Là, il travailla surtout comme vitrier, chargé de découper et poser des vitres. L’un des clients de Gobier était le Louvre, où l’entreprise réparait les verrières et autres installations. En 1907, après que deux chefs-d’œuvre – L’Hiver (Le Déluge) de Nicolas Poussin et Pie VII dans la chapelle Sixtine de Jean-Auguste-Dominique Ingres – eurent été lacérés par des déséquilibrés, le musée décida de faire protéger 1 600 tableaux sous verre. Peruggia faisait partie des cinq employés autorisés à effectuer ce travail minutieux, ce qui lui donnait un accès privilégié à La Joconde.

L’Hiver (« Le Déluge »), 1660–1664, par Nicolas Poussin. Le 9 juillet 1907, un déséquilibré lacéra la toile de sept coups de couteau. Musée du Louvre, Paris. (Stéphane Maréchalle/Musée du Louvre)

Pie VII dans la chapelle Sixtine, 1800–1825, par Jean-Auguste-Dominique Ingres. Huile sur toile. En 1907, une femme sans emploi nommée Valentine Contrel attaqua l’œuvre avec une paire de ciseaux. Musée du Louvre, Paris. (Philippe Fuzeau/Musée du Louvre)
Des années plus tard, le cinéaste Joe Medeiros fut fasciné par cette histoire. Il retrouva des descendants de Peruggia, dont sa fille de 84 ans, Celestina, et réalisa en 2012 le documentaire The Missing Piece: Mona Lisa, Her Thief, the True Story (« La Joconde a disparu« ) retraçant cette affaire méconnue.

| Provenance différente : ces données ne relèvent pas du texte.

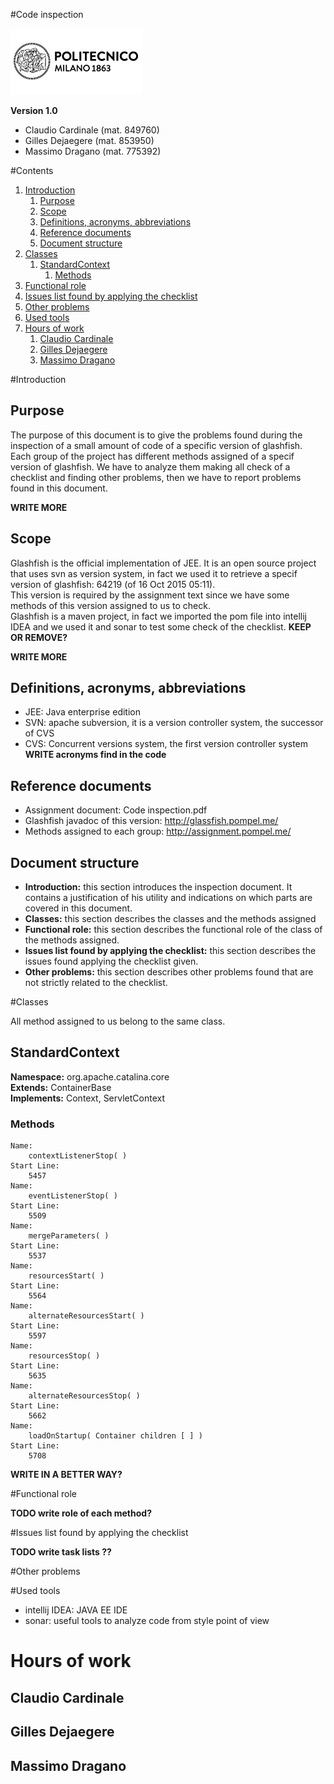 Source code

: #Code inspection

![Politecnico di Milano](../resources/logo_polimi.png?raw=true)

**Version 1.0**

* Claudio Cardinale (mat. 849760)
* Gilles Dejaegere (mat. 853950)
* Massimo Dragano (mat. 775392)

[//]: # (pagebreak)

#Contents
1. [Introduction](#introduction)
    1. [Purpose](#purpose)
    1. [Scope](#scope)
    1. [Definitions, acronyms, abbreviations](#definitions-acronyms-abbreviations)
    1. [Reference documents](#reference-documents)
    1. [Document structure](#document-structure)
1. [Classes](#classes)
    1. [StandardContext](#standardcontext)
        1. [Methods](#methods)
1. [Functional role](#functional-role)
1. [Issues list found by applying the checklist](#issues-list-found-by-applying-the-checklist)
1. [Other problems](#other-problems)
1. [Used tools](#used-tools)
1. [Hours of work](#hours-of-work)
    1. [Claudio Cardinale](#claudio-cardinale)
    1. [Gilles Dejaegere](#gilles-dejaegere)
    1. [Massimo Dragano](#massimo-dragano)


[//]: # (pagebreak)

#Introduction
## Purpose

The purpose of this document is to give the problems found during the inspection of a small amount of code of a specific version of glashfish.  
Each group of the project has different methods assigned of a specif version of glashfish. We have to analyze them making all check of a checklist and finding other problems, then we have to report problems found in this document.

**WRITE MORE**

## Scope
Glashfish is the official implementation of JEE. It is an open source project that uses svn as version system, in fact we used it to retrieve a specif version of glashfish: 64219 (of 16 Oct 2015 05:11).  
This version is required by the assignment text since we have some methods of this version assigned to us to check.  
Glashfish is a maven project, in fact we imported the pom file into intellij IDEA and we used it and sonar to test some check of the checklist. **KEEP OR REMOVE?**

**WRITE MORE**


## Definitions, acronyms, abbreviations

* JEE: Java enterprise edition
* SVN: apache subversion, it is a version controller system, the successor of CVS
* CVS: Concurrent versions system, the first version controller system
**WRITE acronyms find in the code**

## Reference documents
* Assignment document: Code inspection.pdf
* Glashfish javadoc of this version: http://glassfish.pompel.me/
* Methods assigned to each group: http://assignment.pompel.me/

## Document structure
* **Introduction:** this section introduces the inspection document. It contains a justification of his utility and indications on which parts are covered in this document.
* **Classes:** this section describes the classes and the methods assigned
* **Functional role:** this section describes the functional role of the class of the methods assigned.
* **Issues list found by applying the checklist:** this section describes the issues found applying the checklist given.
* **Other problems:** this section describes other problems found that are not strictly related to the checklist.



[//]: # (pagebreak)


#Classes

All method assigned to us belong to the same class.

## StandardContext
**Namespace:** org.apache.catalina.core  
**Extends:** ContainerBase  
**Implements:** Context, ServletContext

### Methods
    Name:
        contextListenerStop( )
    Start Line:
        5457
    Name:
        eventListenerStop( )
    Start Line:
        5509
    Name:
        mergeParameters( )
    Start Line:
        5537
    Name:
        resourcesStart( )
    Start Line:
        5564
    Name:
        alternateResourcesStart( )
    Start Line:
        5597
    Name:
        resourcesStop( )
    Start Line:
        5635
    Name:
        alternateResourcesStop( )
    Start Line:
        5662
    Name:
        loadOnStartup( Container children [ ] )
    Start Line:
        5708

**WRITE IN A BETTER WAY?**


[//]: # (pagebreak)


#Functional role

**TODO write role of each method?**

[//]: # (pagebreak)


#Issues list found by applying the checklist

**TODO write task lists ??**

[//]: # (pagebreak)


#Other problems


[//]: # (pagebreak)


#Used tools
* intellij IDEA: JAVA EE IDE
* sonar: useful tools to analyze code from style point of view

[//]: # (pagebreak)

# Hours of work
## Claudio Cardinale


## Gilles Dejaegere


## Massimo Dragano


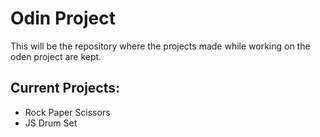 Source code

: # Odin Project

This will be the repository where the projects made while working on the oden project are kept. 

## Current Projects:

- Rock Paper Scissors 
- JS Drum Set
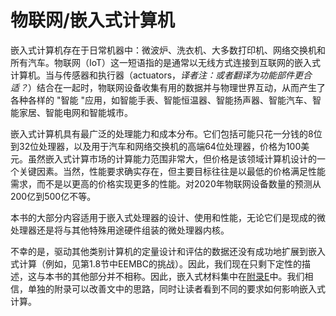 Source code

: # 物联网/嵌入式计算机

嵌入式计算机存在于日常机器中：微波炉、洗衣机、大多数打印机、网络交换机和所有汽车。物联网（IoT）这一短语指的是通常以无线方式连接到互联网的嵌入式计算机。当与传感器和执行器（actuators，_译者注：或者翻译为功能部件更合适？_）结合在一起时，物联网设备收集有用的数据并与物理世界互动，从而产生了各种各样的 "智能 "应用，如智能手表、智能恒温器、智能扬声器、智能汽车、智能家居、智能电网和智能城市。

嵌入式计算机具有最广泛的处理能力和成本分布。它们包括可能只花一分钱的8位到32位处理器，以及用于汽车和网络交换机的高端64位处理器，价格为100美元。虽然嵌入式计算市场的计算能力范围非常大，但价格是该领域计算机设计的一个关键因素。当然，性能要求确实存在，但主要目标往往是以最低的价格满足性能需求，而不是以更高的价格实现更多的性能。对2020年物联网设备数量的预测从200亿到500亿不等。

本书的大部分内容适用于嵌入式处理器的设计、使用和性能，无论它们是现成的微处理器还是将与其他特殊用途硬件组装的微处理器内核。

不幸的是，驱动其他类别计算机的定量设计和评估的数据还没有成功地扩展到嵌入式计算（例如，见第1.8节中EEMBC的挑战）。因此，我们现在只剩下定性的描述，这与本书的其他部分并不相称。因此，嵌入式材料集中在[附录E](../../fu-lueqian-ru-shi-xi-tong.md)中。我们相信，单独的附录可以改善文中的思路，同时让读者看到不同的要求如何影响嵌入式计算。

Grâce à des lettres adressées par Peruggia à son père, à des archives judiciaires et à des témoignages familiaux, il fit émerger un portrait tragique : celui d’un homme marqué par la pauvreté, affaibli par le plomb, mais rêvant d’apporter la prospérité aux siens.
Dans une lettre à son père, il écrivait que « sa fortune finirait par lui sourire ». Mais le plomb endommage le cerveau : il altère le jugement, accroît l’agressivité et affaiblit la raison. Il est probable que cette intoxication ait profondément affecté Peruggia. Avant même de travailler chez Gobier, il avait eu plusieurs démêlés avec la justice – peut-être dus à ce manque de discernement.
Un jour, il tenta d’empêcher des garçons de voler des tuyaux en terre cuite ; l’un d’eux tomba, et c’est lui qu’on accusa de vol. Une autre fois, il fut arrêté pour port de couteau et absence de papiers d’identité. Rien de tout cela ne l’empêcha pourtant d’être embauché chez Gobier, entreprise chargée de protéger les trésors nationaux.
Au Louvre, Peruggia fut victime de brimades de la part de ses collègues français. Les Italiens, alors nombreux en France, subissaient un fort mépris social. Il découvrit aussi pourquoi tant d’œuvres italiennes trônaient au Louvre : au début du XIXᵉ siècle, Napoléon avait pillé les musées italiens, emportant plus de 600 œuvres, dont à peine la moitié fut restituée après sa chute.
Fierté nationale ou appât du gain ?

Photo d’identité judiciaire de Vincenzo Peruggia, l’Italien qui vola La Joconde au musée du Louvre, à Paris. (Domaine public)
Peruggia imagina alors un plan. Certains pensent qu’il fut guidé par le patriotisme, d’autres par la promesse d’une récompense financière – sans doute les deux. Son idée : voler une œuvre italienne afin de la « rapatrier », tout en espérant en tirer profit. Son plan était bien pensé : il choisit une toile de petite taille, une peinture de Léonard de Vinci alors relativement méconnue.
Après avoir quitté Gobier pour redevenir peintre en bâtiment, il conserva sa blouse de travail. Sachant que le Louvre fermait le lundi pour le nettoyage, il s’y présenta le 21 août 1911, vers 7 heures du matin, vêtu de sa blouse blanche. Le musée ne comptait qu’une poignée de gardiens ce jour-là, et il n’était pas rare que des œuvres soient déplacées pour être photographiées.
Peruggia entra dans la salle où se trouvait La Joconde et l’ôta de ses crochets, conçus pour permettre une évacuation rapide en cas d’incendie. Il retira la peinture de son cadre, enveloppa le panneau dans sa blouse, et sortit simplement du musée, sans être inquiété.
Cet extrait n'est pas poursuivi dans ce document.